今月のことば

2016年のことば

2016.12

 拠り所とは「あて・たより」の事で、心の支えとなるものの事をさします。浄土真宗大谷派の清沢満之という方の言葉に「我々の精神が常に変動するものにたよっていると我々も変動する。我々の精神が全く変動しないものを拠り所とするなら、我々の精神は変動しない」とあります。私たちが日頃心の支えにしているものは何かを考えてみると、お金や学力、健康や経験、夢や希望等が考えられるでしょう。しかし、これらは環境や状況によっていつまでもあて・たよりとなるものではなく、いつどうなるかわからないものではないでしょうか。それでは、今月のことばにある永遠に変わることのない拠り所として示される南無阿弥陀仏(念仏)の生活とはどういうことでしょうか。

 念仏には、「いつも見守っているよ」という呼び声と、「ありがとう」という感謝の意味があります。なぜ「ありがとう」の意味があるのでしょうか。阿弥陀仏は”無量光仏”とも表現され、限りない光の仏様と言われます。ものに光をあてるとどうなりますか。影ができますよね。仏様の智慧の光に照らされることで、私たちの影、すなわち欲や怒りや自己中心的な心といった煩悩に支配された自分の姿に気づかされます。
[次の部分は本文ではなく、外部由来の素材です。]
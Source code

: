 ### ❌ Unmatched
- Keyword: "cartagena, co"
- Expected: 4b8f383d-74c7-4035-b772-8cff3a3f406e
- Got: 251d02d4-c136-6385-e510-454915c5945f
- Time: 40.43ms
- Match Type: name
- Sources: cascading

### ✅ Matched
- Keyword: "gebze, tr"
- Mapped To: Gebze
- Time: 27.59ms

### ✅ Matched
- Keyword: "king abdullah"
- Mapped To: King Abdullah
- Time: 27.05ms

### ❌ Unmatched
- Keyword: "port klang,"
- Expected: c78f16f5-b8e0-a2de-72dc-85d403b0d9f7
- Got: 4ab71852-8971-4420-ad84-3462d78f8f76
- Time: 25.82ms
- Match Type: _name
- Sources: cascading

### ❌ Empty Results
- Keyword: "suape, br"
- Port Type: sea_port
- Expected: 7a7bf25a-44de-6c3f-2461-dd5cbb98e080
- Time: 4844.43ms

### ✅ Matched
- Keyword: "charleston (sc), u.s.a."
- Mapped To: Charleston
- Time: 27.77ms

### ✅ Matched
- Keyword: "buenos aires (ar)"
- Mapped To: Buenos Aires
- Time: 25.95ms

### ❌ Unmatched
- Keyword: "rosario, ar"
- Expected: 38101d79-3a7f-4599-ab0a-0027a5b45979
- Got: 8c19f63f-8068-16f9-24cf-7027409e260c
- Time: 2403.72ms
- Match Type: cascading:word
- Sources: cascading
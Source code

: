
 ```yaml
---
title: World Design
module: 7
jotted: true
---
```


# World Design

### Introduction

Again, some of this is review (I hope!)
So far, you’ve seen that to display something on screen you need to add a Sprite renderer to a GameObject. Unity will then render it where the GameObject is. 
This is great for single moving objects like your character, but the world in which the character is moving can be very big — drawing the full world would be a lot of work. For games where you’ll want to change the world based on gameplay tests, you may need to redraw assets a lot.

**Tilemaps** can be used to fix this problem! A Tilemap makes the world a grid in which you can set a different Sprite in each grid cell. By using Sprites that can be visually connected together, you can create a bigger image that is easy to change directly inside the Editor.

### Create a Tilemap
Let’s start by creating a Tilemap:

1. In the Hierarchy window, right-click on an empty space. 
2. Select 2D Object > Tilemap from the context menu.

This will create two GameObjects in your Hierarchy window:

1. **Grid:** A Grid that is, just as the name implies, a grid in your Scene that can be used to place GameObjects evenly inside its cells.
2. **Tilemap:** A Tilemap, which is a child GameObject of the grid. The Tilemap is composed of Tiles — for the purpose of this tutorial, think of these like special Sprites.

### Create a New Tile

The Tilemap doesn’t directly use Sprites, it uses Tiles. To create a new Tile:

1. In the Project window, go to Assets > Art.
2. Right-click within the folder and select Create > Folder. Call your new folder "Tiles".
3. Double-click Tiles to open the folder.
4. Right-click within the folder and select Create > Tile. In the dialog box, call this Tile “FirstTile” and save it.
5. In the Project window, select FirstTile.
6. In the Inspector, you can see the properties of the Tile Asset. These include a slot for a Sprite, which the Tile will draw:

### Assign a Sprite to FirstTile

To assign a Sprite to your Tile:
そして自分の煩悩に気づかされた時、その心や行いを改めようという思いも起こり、その気づきをさせて頂いたことに感謝する意味で「ありがとう」なのです。

 つまり、南無阿弥陀仏の生活は、煩悩に惑わされ、自己中心的で欲や怒りに支配された自分が、お互いに支え合い助け合ってしか生きることのできない自分であることに気づかされ、いつも「ありがとう」「おかげさま」の心をいただいて生活することであると教えてくれています。